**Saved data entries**
--------
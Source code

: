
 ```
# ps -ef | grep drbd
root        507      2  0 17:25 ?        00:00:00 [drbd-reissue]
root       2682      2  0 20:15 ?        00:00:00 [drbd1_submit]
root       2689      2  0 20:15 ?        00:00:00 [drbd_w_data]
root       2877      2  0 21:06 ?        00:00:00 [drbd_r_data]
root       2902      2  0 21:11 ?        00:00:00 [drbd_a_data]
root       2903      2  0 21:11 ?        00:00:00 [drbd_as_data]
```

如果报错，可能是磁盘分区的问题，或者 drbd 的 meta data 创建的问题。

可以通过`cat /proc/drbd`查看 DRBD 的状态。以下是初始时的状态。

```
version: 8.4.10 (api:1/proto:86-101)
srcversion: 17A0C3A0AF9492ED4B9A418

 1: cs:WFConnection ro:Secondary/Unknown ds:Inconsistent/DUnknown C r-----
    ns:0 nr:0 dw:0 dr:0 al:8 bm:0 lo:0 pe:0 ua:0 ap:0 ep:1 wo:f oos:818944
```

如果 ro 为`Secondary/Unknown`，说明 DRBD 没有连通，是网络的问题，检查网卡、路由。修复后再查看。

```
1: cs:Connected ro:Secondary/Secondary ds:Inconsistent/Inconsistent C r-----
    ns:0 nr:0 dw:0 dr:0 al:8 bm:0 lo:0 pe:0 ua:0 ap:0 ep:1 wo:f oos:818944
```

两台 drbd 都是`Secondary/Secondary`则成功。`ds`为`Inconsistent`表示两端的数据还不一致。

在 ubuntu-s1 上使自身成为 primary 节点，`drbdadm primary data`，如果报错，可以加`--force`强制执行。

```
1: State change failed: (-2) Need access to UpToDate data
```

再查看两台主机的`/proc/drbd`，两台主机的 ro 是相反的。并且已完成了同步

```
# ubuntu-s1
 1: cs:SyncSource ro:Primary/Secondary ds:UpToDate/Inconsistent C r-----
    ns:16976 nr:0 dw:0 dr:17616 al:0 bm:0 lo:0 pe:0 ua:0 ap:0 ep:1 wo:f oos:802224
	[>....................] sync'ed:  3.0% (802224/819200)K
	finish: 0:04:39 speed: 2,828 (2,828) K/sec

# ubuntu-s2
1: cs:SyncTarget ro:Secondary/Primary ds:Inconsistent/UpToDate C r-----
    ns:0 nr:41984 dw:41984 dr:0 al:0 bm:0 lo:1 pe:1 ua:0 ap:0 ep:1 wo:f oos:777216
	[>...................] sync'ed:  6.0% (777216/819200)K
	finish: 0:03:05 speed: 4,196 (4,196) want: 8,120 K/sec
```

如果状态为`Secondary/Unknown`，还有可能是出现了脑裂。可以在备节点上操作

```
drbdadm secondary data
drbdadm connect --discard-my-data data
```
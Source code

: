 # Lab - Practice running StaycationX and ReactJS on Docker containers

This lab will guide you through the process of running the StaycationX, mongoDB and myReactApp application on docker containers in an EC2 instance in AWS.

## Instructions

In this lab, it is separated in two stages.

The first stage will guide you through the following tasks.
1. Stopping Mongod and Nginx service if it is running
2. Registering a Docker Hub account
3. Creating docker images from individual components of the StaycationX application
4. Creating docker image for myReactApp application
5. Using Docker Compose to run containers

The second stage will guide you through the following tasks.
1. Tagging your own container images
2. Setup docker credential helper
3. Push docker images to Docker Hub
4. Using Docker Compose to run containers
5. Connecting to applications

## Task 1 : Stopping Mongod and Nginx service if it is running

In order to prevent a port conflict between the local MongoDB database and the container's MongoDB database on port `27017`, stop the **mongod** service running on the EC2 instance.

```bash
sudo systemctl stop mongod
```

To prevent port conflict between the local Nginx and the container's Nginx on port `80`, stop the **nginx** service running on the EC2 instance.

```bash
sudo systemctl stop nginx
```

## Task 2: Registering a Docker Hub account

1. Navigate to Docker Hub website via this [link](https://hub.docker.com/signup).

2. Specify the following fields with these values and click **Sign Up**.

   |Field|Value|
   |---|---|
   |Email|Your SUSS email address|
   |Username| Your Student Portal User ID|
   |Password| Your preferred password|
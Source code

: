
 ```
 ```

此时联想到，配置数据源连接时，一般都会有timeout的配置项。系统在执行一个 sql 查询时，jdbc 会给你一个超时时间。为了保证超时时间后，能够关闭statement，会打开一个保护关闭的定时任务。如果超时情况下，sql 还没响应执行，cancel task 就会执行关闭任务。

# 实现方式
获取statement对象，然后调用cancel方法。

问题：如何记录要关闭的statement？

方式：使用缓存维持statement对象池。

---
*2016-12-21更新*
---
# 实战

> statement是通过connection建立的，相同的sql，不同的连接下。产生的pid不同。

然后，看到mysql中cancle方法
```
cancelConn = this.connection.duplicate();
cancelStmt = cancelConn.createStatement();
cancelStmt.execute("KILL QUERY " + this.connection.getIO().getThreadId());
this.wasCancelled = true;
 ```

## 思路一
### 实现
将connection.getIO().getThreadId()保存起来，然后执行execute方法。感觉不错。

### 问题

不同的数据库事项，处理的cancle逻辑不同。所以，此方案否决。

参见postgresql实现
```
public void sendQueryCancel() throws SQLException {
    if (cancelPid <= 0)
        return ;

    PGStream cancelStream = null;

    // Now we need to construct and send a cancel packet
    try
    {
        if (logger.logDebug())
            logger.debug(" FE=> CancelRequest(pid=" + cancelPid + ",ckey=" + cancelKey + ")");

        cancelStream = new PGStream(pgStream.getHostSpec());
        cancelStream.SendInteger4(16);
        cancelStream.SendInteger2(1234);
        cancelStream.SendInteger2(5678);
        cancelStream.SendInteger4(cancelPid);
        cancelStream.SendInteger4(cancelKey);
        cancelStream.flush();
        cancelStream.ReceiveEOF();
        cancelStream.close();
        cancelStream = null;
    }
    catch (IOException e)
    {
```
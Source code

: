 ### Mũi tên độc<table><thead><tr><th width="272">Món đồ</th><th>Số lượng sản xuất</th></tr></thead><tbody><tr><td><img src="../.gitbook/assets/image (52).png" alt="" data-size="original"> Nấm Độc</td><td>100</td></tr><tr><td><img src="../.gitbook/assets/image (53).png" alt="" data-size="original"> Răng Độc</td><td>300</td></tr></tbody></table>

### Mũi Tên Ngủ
--------
**Exercise goal**
The entries are to be transcribed exactly, each line in full.

**Solution to the problem**
Source code

:
 ```
# ps -ef | grep drbd
root        507      2  0 17:25 ?        00:00:00 [drbd-reissue]
root       2682      2  0 20:15 ?        00:00:00 [drbd1_submit]
root       2689      2  0 20:15 ?        00:00:00 [drbd_w_data]
root       2877      2  0 21:06 ?        00:00:00 [drbd_r_data]
root       2902      2  0 21:11 ?        00:00:00 [drbd_a_data]
root       2903      2  0 21:11 ?        00:00:00 [drbd_as_data]
```

如果报错，可能是磁盘分区的问题，或者 drbd 的 meta data 创建的问题。

可以通过`cat /proc/drbd`查看 DRBD 的状态。以下是初始时的状态。

```
version: 8.4.10 (api:1/proto:86-101)
srcversion: 17A0C3A0AF9492ED4B9A418

 1: cs:WFConnection ro:Secondary/Unknown ds:Inconsistent/DUnknown C r-----
    ns:0 nr:0 dw:0 dr:0 al:8 bm:0 lo:0 pe:0 ua:0 ap:0 ep:1 wo:f oos:818944
```

如果 ro 为`Secondary/Unknown`，说明 DRBD 没有连通，是网络的问题，检查网卡、路由。修复后再查看。

```
1: cs:Connected ro:Secondary/Secondary ds:Inconsistent/Inconsistent C r-----
    ns:0 nr:0 dw:0 dr:0 al:8 bm:0 lo:0 pe:0 ua:0 ap:0 ep:1 wo:f oos:818944
```

两台 drbd 都是`Secondary/Secondary`则成功。`ds`为`Inconsistent`表示两端的数据还不一致。

在 ubuntu-s1 上使自身成为 primary 节点，`drbdadm primary data`，如果报错，可以加`--force`强制执行。

```
1: State change failed: (-2) Need access to UpToDate data
```

再查看两台主机的`/proc/drbd`，两台主机的 ro 是相反的。并且已完成了同步

```
# ubuntu-s1
 1: cs:SyncSource ro:Primary/Secondary ds:UpToDate/Inconsistent C r-----
    ns:16976 nr:0 dw:0 dr:17616 al:0 bm:0 lo:0 pe:0 ua:0 ap:0 ep:1 wo:f oos:802224
	[>....................] sync'ed:  3.0% (802224/819200)K
	finish: 0:04:39 speed: 2,828 (2,828) K/sec

# ubuntu-s2
1: cs:SyncTarget ro:Secondary/Primary ds:Inconsistent/UpToDate C r-----
    ns:0 nr:41984 dw:41984 dr:0 al:0 bm:0 lo:1 pe:1 ua:0 ap:0 ep:1 wo:f oos:777216
	[>...................] sync'ed:  6.0% (777216/819200)K
	finish: 0:03:05 speed: 4,196 (4,196) want: 8,120 K/sec
```

如果状态为`Secondary/Unknown`，还有可能是出现了脑裂。可以在备节点上操作

```
drbdadm secondary data
drbdadm connect --discard-my-data data
```
Source code

: # Lab - Practice running StaycationX and ReactJS on Docker containers

This lab will guide you through the process of running the StaycationX, mongoDB and myReactApp application on docker containers in an EC2 instance in AWS.

## Instructions

In this lab, it is separated in two stages.

The first stage will guide you through the following tasks.
1. Stopping Mongod and Nginx service if it is running
2. Registering a Docker Hub account
3. Creating docker images from individual components of the StaycationX application
4. Creating docker image for myReactApp application
5. Using Docker Compose to run containers

The second stage will guide you through the following tasks.
1. Tagging your own container images
2. Setup docker credential helper
3. Push docker images to Docker Hub
4. Using Docker Compose to run containers
5. Connecting to applications

## Task 1 : Stopping Mongod and Nginx service if it is running

In order to prevent a port conflict between the local MongoDB database and the container's MongoDB database on port `27017`, stop the **mongod** service running on the EC2 instance.

```bash
sudo systemctl stop mongod
```

To prevent port conflict between the local Nginx and the container's Nginx on port `80`, stop the **nginx** service running on the EC2 instance.

```bash
sudo systemctl stop nginx
```

## Task 2: Registering a Docker Hub account

1. Navigate to Docker Hub website via this [link](https://hub.docker.com/signup).

2. Specify the following fields with these values and click **Sign Up**.

   |Field|Value|
   |---|---|
   |Email|Your SUSS email address|
   |Username| Your Student Portal User ID|
   |Password| Your preferred password|
Source code

:
 ```
 ```

此时联想到，配置数据源连接时，一般都会有timeout的配置项。系统在执行一个 sql 查询时，jdbc 会给你一个超时时间。为了保证超时时间后，能够关闭statement，会打开一个保护关闭的定时任务。如果超时情况下，sql 还没响应执行，cancel task 就会执行关闭任务。

# 实现方式
获取statement对象，然后调用cancel方法。

问题：如何记录要关闭的statement？

方式：使用缓存维持statement对象池。

---
*2016-12-21更新*
---
# 实战

> statement是通过connection建立的，相同的sql，不同的连接下。产生的pid不同。

然后，看到mysql中cancle方法
```
cancelConn = this.connection.duplicate();
cancelStmt = cancelConn.createStatement();
cancelStmt.execute("KILL QUERY " + this.connection.getIO().getThreadId());
this.wasCancelled = true;
 ```

## 思路一
### 实现
将connection.getIO().getThreadId()保存起来，然后执行execute方法。感觉不错。

### 问题

不同的数据库事项，处理的cancle逻辑不同。所以，此方案否决。

参见postgresql实现
```
public void sendQueryCancel() throws SQLException {
    if (cancelPid <= 0)
        return ;

    PGStream cancelStream = null;

    // Now we need to construct and send a cancel packet
    try
    {
        if (logger.logDebug())
            logger.debug(" FE=> CancelRequest(pid=" + cancelPid + ",ckey=" + cancelKey + ")");

        cancelStream = new PGStream(pgStream.getHostSpec());
        cancelStream.SendInteger4(16);
        cancelStream.SendInteger2(1234);
        cancelStream.SendInteger2(5678);
        cancelStream.SendInteger4(cancelPid);
        cancelStream.SendInteger4(cancelKey);
        cancelStream.flush();
        cancelStream.ReceiveEOF();
        cancelStream.close();
        cancelStream = null;
    }
    catch (IOException e)
    {
```
Source code

: ### Mũi tên độc<table><thead><tr><th width="272">Món đồ</th><th>Số lượng sản xuất</th></tr></thead><tbody><tr><td><img src="../.gitbook/assets/image (52).png" alt="" data-size="original"> Nấm Độc</td><td>100</td></tr><tr><td><img src="../.gitbook/assets/image (53).png" alt="" data-size="original"> Răng Độc</td><td>300</td></tr></tbody></table>

### Mũi Tên Ngủ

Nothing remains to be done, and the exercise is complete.